# THE TASK
Repeat back the entries that follow, keeping every word as it is.

# INFORMATION
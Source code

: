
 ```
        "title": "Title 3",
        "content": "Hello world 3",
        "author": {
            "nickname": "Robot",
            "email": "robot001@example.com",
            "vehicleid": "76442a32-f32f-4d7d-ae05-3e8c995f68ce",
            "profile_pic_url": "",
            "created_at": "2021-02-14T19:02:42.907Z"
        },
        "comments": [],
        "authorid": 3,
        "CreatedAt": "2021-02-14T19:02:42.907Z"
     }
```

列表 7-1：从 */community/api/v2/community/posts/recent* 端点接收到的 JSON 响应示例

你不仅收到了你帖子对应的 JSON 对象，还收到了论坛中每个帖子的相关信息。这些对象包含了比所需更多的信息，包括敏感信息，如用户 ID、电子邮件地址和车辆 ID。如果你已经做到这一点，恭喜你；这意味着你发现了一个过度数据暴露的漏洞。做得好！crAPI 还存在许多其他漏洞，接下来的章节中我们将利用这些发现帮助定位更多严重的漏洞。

# ANSWER SECTION
Source code

:
 ```
        "title": "Title 3",
        "content": "Hello world 3",
        "author": {
            "nickname": "Robot",
            "email": "robot001@example.com",
            "vehicleid": "76442a32-f32f-4d7d-ae05-3e8c995f68ce",
            "profile_pic_url": "",
            "created_at": "2021-02-14T19:02:42.907Z"
        },
        "comments": [],
        "authorid": 3,
        "CreatedAt": "2021-02-14T19:02:42.907Z"
     }
```

列表 7-1：从 */community/api/v2/community/posts/recent* 端点接收到的 JSON 响应示例

你不仅收到了你帖子对应的 JSON 对象，还收到了论坛中每个帖子的相关信息。这些对象包含了比所需更多的信息，包括敏感信息，如用户 ID、电子邮件地址和车辆 ID。如果你已经做到这一点，恭喜你；这意味着你发现了一个过度数据暴露的漏洞。做得好！crAPI 还存在许多其他漏洞，接下来的章节中我们将利用这些发现帮助定位更多严重的漏洞。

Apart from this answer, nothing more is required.